- [Collected data]:
-*-*-

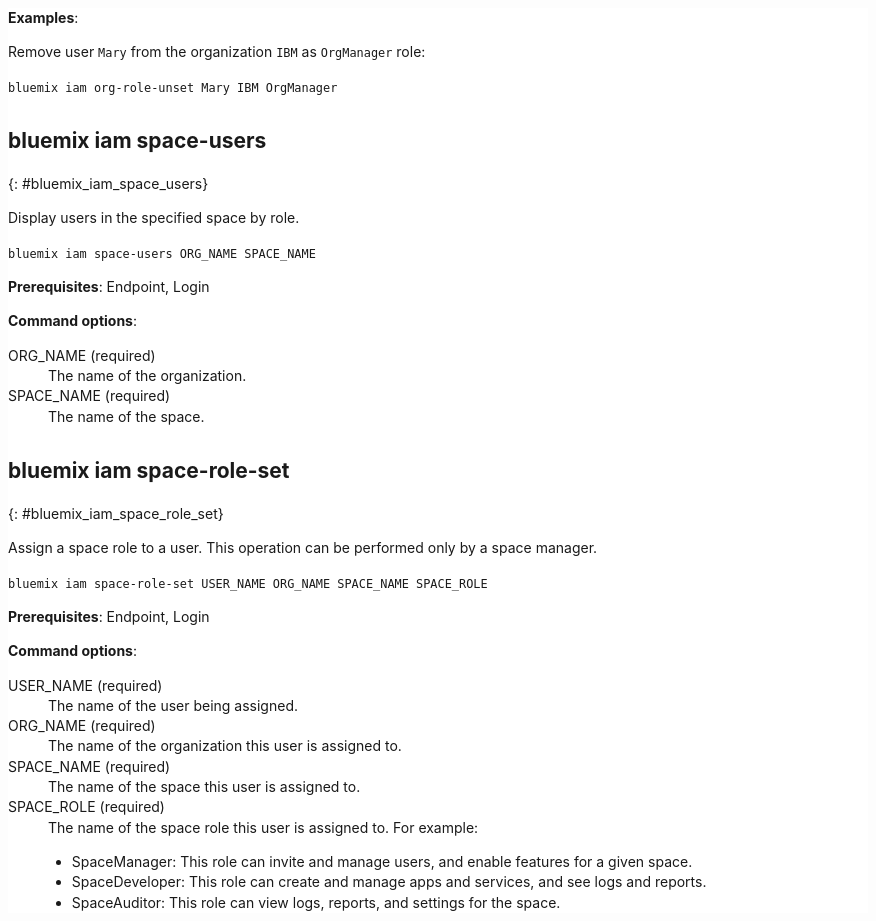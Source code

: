 <strong>Examples</strong>:

Remove user `Mary` from the organization `IBM` as `OrgManager` role:

```
bluemix iam org-role-unset Mary IBM OrgManager
```

## bluemix iam space-users
{: #bluemix_iam_space_users}

Display users in the specified space by role.

```
bluemix iam space-users ORG_NAME SPACE_NAME
```

<strong>Prerequisites</strong>:  Endpoint, Login

<strong>Command options</strong>:
   <dl>
   <dt>ORG_NAME (required)</dt>
   <dd>The name of the organization.</dd>
   <dt>SPACE_NAME (required)</dt>
   <dd>The name of the space.</dd>
   </dl>


## bluemix iam space-role-set
{: #bluemix_iam_space_role_set}

Assign a space role to a user. This operation can be performed only by a space manager.

```
bluemix iam space-role-set USER_NAME ORG_NAME SPACE_NAME SPACE_ROLE
```

<strong>Prerequisites</strong>:  Endpoint, Login

<strong>Command options</strong>:

   <dl>
   <dt>USER_NAME (required)</dt>
   <dd>The name of the user being assigned.</dd>
   <dt>ORG_NAME (required)</dt>
   <dd>The name of the organization this user is assigned to.</dd>
   <dt>SPACE_NAME (required)</dt>
   <dd>The name of the space this user is assigned to.</dd>
   <dt>SPACE_ROLE (required)</dt>
   <dd>The name of the space role this user is assigned to. For example:
   <ul>
   <li>SpaceManager: This role can invite and manage users, and enable features for a given space.</li>
   <li>SpaceDeveloper: This role can create and manage apps and services, and see logs and reports.</li>
   <li>SpaceAuditor: This role can view logs, reports, and settings for the space.</li>
   </ul></dd>
    </dl>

-*-*-

- [What you should do]: Repeat exactly, and only, the lines of the records above, starting with the line that contains "<dd>The name of the space this" and ending with the final line, both included.

- [Response for this exercise]:
   <dd>The name of the space this user is assigned to.</dd>
   <dt>SPACE_ROLE (required)</dt>
   <dd>The name of the space role this user is assigned to. For example:
   <ul>
   <li>SpaceManager: This role can invite and manage users, and enable features for a given space.</li>
   <li>SpaceDeveloper: This role can create and manage apps and services, and see logs and reports.</li>
   <li>SpaceAuditor: This role can view logs, reports, and settings for the space.</li>
   </ul></dd>
    </dl>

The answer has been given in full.